The Spectral Embedding Algorithm

1. Take a network’s adjacency matrix. Optionally take its Laplacian as a network representation.

2. Decompose the matrix into its singular values and vectors.

3. Remove every column of the left singular vector matrix except for the first \(k\) vectors, corresponding to the \(k\) largest singular values.

4. Scale the \(k\) remaining columns by the square root of the corresponding singular values to create the embedding.

5. The rows of this embedding matrix are the locations in latent space for the nodes of the network (called the estimated latent positions). The embedding matrix is an estimate of the latent position matrix, from Random Dot Product Graphs (RDPG).

We need to dive into a few specifics to understand spectral embedding better. You need to figure out how to find your network’s singular vectors, for instance, and you also need to understand why those singular vectors can be used to form a representation of your network.
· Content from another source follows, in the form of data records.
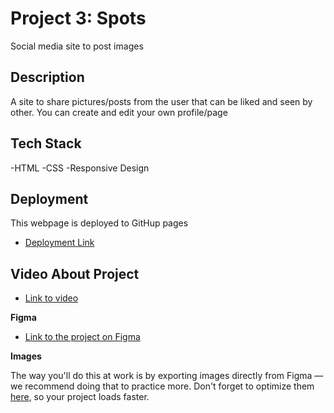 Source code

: # Project 3: Spots

Social media site to post images

## Description

A site to share pictures/posts from the user that can be liked and seen by other. You can create and edit your own profile/page

## Tech Stack

-HTML
-CSS
-Responsive Design

## Deployment

This webpage is deployed to GitHup pages

- [Deployment Link](https://derian-king.github.io/se_project_spots/)

## Video About Project

- [Link to video](https://drive.google.com/file/d/1p97U_1wJMHRWDDosDVuhfCWrmpUy9b-i/view?usp=sharing)

**Figma**

- [Link to the project on Figma](https://www.figma.com/file/BBNm2bC3lj8QQMHlnqRsga/Sprint-3-Project-%E2%80%94-Spots?type=design&node-id=2%3A60&mode=design&t=afgNFybdorZO6cQo-1)

**Images**

The way you'll do this at work is by exporting images directly from Figma — we recommend doing that to practice more. Don't forget to optimize them [here](https://tinypng.com/), so your project loads faster.
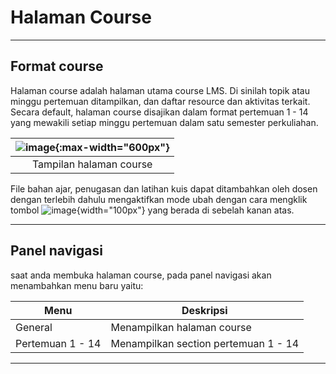 # Halaman Course

------------------------------------

## Format course

Halaman course adalah halaman utama course LMS. Di sinilah topik atau minggu pertemuan ditampilkan, dan daftar resource dan aktivitas terkait. Secara default, halaman course disajikan dalam format pertemuan 1 - 14 yang mewakili setiap minggu pertemuan dalam satu semester perkuliahan.

|![image](/lms/img/course/course.png){:max-width="600px"}|
| :-------: |
| Tampilan halaman course |

File bahan ajar, penugasan dan latihan kuis dapat ditambahkan oleh dosen dengan terlebih dahulu mengaktifkan mode ubah dengan cara mengklik tombol ![image](/lms/img/course/turn.png){width="100px"} yang berada di sebelah kanan atas. 

--------------------------

## Panel navigasi

saat anda membuka halaman course, pada panel navigasi akan menambahkan menu baru yaitu:

| Menu | Deskripsi |
| ------- | ------- |
| General | Menampilkan halaman course |
| Pertemuan 1 - 14 | Menampilkan section pertemuan 1 - 14 |

------------------------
To do this, we’ll explore a few concepts from linear algebra, and we’ll see how understanding these concepts connects to understanding spectral embedding.
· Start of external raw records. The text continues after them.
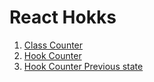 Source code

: # React Hokks

1. [Class Counter](./src/app/Component/ClassCounter.js)
2. [Hook Counter](./src/app/Component/HookCounter.js)
3. [Hook Counter Previous state](./src/app/Component/HookCounterTwo.js)
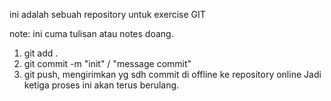 ini adalah sebuah repository untuk exercise GIT

note: ini cuma tulisan atau notes doang.

1. git add .
2. git commit -m "init" / "message commit"
3. git push, mengirimkan yg sdh commit di offline ke repository online
Jadi ketiga proses ini akan terus berulang. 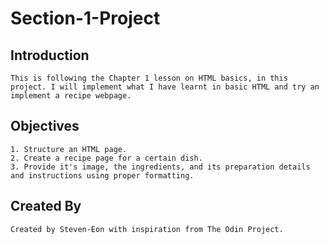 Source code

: # Section-1-Project
## Introduction
    This is following the Chapter 1 lesson on HTML basics, in this project. I will implement what I have learnt in basic HTML and try an implement a recipe webpage.

## Objectives
    1. Structure an HTML page.
    2. Create a recipe page for a certain dish.
    3. Provide it's image, the ingredients, and its preparation details and instructions using proper formatting.

## Created By
    Created by Steven-Eon with inspiration from The Odin Project.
To accomplish this, let’s start by generating a simple network.

5.3.1. A simple network

Say you have the simple network from our example back in Stochastic Block Models (SBM): you have a sample of a network from from two schools, where you had \(100\) nodes representing the students. Each student attended one of the two schools, with the first \(50\) students attending school \(1\) and the second \(50\) students attending school \(2\). The block matrix is:

\[\begin{align*} B &= \begin{bmatrix} 0.6 & 0.2 \\ 0.2 & 0.4 \end{bmatrix} \end{align*}\]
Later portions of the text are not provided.